___ Supplied material ___

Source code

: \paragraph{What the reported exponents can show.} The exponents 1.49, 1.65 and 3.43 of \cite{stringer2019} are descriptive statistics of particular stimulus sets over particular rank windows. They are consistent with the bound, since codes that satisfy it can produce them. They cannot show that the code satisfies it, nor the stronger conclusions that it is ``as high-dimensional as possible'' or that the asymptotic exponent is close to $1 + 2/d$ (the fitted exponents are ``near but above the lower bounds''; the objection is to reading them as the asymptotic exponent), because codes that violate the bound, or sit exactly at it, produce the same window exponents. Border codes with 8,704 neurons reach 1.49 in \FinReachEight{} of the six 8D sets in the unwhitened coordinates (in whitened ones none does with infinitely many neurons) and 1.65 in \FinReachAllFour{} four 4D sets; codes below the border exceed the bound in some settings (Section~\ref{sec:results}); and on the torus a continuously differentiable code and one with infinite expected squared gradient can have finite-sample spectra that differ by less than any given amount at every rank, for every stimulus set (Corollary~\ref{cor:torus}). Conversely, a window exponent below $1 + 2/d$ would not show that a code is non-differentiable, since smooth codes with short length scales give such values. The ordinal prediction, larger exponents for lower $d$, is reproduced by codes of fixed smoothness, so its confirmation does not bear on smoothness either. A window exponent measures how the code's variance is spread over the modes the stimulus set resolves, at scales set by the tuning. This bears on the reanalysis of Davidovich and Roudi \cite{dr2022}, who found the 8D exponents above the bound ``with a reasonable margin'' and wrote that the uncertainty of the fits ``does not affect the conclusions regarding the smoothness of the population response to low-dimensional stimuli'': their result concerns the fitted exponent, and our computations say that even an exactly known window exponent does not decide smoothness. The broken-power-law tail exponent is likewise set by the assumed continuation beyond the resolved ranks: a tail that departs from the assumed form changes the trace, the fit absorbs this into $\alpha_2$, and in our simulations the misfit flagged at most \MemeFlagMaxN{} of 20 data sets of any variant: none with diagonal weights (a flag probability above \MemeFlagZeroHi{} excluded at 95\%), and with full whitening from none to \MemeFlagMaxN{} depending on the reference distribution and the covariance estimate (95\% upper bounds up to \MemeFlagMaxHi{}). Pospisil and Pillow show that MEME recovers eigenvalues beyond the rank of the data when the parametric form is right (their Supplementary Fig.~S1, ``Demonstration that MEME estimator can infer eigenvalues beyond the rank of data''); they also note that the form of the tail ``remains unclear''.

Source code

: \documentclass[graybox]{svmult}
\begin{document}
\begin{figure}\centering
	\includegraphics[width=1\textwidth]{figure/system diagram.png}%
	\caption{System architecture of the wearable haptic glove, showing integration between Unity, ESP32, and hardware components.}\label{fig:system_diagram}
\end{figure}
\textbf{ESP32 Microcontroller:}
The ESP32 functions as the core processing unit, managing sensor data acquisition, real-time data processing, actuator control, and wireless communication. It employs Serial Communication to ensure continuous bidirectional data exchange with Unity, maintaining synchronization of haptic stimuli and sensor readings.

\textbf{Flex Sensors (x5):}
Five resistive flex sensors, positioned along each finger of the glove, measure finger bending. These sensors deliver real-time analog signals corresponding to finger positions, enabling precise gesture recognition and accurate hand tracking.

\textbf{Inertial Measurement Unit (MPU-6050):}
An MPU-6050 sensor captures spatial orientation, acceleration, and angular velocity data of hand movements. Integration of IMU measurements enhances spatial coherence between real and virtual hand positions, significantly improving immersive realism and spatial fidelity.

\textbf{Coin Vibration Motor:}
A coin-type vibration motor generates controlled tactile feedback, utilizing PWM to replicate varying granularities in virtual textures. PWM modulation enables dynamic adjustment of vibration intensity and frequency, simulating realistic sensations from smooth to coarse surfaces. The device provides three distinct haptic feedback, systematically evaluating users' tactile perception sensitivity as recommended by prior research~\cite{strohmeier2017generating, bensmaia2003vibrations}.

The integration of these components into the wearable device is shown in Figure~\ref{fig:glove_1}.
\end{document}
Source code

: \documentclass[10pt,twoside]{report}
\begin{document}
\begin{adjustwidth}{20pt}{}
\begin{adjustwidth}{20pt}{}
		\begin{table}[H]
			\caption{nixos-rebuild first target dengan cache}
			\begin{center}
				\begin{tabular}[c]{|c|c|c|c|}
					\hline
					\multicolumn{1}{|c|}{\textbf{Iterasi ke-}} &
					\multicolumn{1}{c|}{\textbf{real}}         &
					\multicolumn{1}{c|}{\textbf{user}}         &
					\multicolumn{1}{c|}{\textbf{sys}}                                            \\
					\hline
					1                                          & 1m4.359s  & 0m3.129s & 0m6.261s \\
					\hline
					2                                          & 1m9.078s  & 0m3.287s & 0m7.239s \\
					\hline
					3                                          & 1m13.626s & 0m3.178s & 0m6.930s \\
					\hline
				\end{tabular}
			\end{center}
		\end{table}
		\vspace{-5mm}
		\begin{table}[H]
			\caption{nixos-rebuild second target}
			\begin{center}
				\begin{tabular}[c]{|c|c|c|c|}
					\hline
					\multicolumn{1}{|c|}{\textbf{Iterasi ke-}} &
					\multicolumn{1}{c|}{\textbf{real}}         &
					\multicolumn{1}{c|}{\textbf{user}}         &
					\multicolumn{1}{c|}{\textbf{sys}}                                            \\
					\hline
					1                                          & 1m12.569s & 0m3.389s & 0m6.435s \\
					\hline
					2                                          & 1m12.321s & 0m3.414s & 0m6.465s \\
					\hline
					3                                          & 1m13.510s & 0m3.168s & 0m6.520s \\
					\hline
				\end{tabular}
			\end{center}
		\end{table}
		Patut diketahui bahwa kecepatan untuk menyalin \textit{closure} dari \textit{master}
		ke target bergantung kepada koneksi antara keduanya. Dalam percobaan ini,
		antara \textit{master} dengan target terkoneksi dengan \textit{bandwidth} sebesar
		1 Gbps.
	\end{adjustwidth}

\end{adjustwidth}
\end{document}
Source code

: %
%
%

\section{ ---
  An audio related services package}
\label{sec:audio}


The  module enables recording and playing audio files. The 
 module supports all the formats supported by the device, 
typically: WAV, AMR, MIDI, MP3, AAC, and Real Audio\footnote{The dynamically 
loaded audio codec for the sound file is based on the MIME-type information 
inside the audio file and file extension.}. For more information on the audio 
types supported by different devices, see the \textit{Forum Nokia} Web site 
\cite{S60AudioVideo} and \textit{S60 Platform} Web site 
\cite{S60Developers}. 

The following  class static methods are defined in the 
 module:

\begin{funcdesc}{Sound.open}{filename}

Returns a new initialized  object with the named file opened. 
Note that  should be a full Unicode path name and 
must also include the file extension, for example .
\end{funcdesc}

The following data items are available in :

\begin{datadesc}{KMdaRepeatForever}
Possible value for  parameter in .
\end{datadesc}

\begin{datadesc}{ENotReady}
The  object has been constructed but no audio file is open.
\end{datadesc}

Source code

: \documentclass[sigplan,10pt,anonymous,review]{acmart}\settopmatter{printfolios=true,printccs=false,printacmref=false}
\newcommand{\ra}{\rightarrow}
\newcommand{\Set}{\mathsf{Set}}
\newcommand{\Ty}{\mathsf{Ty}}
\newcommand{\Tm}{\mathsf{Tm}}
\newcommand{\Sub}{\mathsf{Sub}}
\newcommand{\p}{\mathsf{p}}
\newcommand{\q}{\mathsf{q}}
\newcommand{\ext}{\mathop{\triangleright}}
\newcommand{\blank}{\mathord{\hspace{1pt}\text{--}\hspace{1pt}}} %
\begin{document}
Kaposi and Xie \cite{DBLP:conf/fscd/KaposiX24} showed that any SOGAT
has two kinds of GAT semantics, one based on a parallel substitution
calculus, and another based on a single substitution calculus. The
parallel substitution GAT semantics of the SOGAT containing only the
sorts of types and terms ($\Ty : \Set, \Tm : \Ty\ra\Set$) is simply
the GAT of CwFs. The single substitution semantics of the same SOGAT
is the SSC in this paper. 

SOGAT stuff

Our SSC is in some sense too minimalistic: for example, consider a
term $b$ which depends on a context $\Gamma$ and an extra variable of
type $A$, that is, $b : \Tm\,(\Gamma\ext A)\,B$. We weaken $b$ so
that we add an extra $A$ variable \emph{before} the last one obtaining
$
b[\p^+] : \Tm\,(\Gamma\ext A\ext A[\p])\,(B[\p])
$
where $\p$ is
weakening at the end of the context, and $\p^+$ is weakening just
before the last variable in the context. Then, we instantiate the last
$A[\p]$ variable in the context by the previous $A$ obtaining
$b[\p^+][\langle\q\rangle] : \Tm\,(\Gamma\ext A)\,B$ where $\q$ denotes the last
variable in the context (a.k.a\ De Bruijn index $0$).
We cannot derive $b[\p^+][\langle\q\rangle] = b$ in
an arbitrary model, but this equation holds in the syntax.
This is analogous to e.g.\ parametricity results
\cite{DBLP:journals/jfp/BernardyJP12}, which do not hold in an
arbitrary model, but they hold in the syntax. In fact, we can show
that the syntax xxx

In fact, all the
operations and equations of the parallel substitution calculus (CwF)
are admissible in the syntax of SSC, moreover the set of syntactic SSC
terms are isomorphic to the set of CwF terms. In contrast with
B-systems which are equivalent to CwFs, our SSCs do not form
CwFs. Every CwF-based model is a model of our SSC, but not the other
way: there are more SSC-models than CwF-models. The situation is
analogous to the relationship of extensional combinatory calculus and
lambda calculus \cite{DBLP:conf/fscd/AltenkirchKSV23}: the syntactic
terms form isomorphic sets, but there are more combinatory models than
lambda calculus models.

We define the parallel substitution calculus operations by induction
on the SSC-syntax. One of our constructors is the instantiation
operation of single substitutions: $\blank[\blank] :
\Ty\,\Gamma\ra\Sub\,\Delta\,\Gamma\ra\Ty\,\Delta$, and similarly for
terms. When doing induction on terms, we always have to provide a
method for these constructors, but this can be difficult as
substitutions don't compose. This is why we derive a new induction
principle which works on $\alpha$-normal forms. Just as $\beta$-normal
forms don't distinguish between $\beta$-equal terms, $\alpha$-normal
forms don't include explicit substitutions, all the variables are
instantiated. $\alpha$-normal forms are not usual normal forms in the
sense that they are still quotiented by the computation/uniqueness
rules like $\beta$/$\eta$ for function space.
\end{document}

___

Gather each line of the records holding the string "terms".

sorts of types and terms ($\Ty : \Set, \Tm : \Ty\ra\Set$) is simply
terms are isomorphic to the set of CwF terms. In contrast with
terms form isomorphic sets, but there are more combinatory models than
terms. When doing induction on terms, we always have to provide a
forms don't distinguish between $\beta$-equal terms, $\alpha$-normal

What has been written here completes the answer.